Data to examine ::
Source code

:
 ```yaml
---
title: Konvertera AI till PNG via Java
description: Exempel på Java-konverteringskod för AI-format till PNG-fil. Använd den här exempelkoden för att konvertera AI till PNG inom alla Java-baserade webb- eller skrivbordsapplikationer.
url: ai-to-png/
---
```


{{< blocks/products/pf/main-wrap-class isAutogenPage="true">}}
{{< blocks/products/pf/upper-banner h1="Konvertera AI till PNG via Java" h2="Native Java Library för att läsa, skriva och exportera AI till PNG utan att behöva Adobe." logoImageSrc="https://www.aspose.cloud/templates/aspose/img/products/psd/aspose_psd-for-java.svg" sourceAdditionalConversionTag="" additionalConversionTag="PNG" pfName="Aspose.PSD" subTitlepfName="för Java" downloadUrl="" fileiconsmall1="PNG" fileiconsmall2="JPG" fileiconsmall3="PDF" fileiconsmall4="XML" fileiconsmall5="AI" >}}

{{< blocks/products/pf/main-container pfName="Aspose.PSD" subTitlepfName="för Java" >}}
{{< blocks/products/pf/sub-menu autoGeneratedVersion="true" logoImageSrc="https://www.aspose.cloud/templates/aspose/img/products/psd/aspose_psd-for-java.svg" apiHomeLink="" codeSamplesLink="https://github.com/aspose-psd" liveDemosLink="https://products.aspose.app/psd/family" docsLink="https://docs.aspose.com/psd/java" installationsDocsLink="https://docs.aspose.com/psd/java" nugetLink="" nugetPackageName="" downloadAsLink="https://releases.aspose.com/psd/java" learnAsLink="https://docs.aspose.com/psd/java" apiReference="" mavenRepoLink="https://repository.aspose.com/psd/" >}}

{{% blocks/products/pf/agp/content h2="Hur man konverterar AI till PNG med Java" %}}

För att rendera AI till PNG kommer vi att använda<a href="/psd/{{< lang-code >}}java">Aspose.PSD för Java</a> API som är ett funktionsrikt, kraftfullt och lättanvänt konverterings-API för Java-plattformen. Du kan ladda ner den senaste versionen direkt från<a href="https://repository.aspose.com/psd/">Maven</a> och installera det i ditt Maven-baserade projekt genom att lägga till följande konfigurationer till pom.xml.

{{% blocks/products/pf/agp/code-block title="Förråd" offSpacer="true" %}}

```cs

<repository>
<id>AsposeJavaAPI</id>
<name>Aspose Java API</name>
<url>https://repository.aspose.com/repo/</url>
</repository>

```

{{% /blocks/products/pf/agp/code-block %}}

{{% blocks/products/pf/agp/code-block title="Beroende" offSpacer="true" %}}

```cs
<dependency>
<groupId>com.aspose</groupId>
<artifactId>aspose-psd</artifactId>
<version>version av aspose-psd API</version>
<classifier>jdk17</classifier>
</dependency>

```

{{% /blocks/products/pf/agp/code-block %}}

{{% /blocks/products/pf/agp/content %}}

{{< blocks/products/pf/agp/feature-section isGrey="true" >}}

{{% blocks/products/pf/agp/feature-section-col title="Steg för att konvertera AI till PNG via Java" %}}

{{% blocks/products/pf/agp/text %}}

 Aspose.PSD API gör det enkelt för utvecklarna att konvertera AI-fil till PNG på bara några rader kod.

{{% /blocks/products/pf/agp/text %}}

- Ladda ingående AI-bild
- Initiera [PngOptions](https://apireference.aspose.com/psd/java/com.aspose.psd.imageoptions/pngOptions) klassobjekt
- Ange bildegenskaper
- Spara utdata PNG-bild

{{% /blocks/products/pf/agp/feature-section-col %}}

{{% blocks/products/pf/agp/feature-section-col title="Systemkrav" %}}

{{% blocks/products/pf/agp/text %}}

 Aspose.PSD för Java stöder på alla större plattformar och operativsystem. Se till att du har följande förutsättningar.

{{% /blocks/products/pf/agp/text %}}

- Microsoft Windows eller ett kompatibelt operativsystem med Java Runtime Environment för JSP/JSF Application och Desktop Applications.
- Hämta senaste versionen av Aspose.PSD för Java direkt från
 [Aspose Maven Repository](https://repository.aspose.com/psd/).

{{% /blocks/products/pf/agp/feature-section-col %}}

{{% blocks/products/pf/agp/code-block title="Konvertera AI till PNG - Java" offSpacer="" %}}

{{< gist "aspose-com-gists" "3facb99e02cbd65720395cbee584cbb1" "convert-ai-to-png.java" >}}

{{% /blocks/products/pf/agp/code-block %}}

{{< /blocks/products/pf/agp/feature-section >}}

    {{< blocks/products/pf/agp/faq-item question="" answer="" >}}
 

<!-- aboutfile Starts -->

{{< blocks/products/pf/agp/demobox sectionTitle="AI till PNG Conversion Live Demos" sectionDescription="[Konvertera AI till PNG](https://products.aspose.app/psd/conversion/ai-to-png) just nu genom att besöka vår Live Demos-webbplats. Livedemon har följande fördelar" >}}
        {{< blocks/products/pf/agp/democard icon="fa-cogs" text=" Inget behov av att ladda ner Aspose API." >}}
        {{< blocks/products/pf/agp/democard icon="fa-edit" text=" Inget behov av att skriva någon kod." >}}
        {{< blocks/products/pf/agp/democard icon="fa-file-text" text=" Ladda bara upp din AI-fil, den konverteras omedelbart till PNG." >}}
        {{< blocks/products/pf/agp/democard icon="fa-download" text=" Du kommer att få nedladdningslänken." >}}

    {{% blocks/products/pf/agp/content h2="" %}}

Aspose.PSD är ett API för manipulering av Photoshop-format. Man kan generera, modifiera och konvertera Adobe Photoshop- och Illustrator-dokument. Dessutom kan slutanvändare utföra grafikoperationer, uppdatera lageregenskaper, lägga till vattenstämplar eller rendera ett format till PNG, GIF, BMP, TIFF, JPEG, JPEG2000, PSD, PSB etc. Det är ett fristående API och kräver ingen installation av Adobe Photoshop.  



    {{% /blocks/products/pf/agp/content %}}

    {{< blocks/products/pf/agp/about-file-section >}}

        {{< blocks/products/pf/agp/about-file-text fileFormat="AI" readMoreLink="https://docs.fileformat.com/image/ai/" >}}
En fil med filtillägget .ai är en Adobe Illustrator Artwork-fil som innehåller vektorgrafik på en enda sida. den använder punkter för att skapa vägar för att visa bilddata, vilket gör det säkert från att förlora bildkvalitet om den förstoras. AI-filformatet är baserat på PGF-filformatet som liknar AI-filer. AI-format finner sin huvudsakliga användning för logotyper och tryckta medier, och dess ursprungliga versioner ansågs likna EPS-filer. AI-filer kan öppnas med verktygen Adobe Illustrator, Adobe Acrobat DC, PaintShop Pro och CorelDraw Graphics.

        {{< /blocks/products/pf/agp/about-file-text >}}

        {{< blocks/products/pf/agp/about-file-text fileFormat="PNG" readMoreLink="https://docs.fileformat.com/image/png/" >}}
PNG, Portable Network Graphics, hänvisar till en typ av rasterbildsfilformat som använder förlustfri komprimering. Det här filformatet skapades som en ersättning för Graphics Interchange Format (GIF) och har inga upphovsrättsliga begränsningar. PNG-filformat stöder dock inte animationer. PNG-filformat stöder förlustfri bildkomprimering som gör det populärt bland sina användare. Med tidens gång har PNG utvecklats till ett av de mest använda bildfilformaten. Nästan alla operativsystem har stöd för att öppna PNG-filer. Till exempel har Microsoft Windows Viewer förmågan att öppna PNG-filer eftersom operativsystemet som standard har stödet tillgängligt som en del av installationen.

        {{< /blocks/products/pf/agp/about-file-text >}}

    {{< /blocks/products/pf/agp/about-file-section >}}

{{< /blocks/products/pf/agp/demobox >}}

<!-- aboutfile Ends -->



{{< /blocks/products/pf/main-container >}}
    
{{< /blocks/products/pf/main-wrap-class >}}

What you need to do :: Respond with the count of lines above holding the string "Illustrator", and leave out everything else.

Problem solution :: 2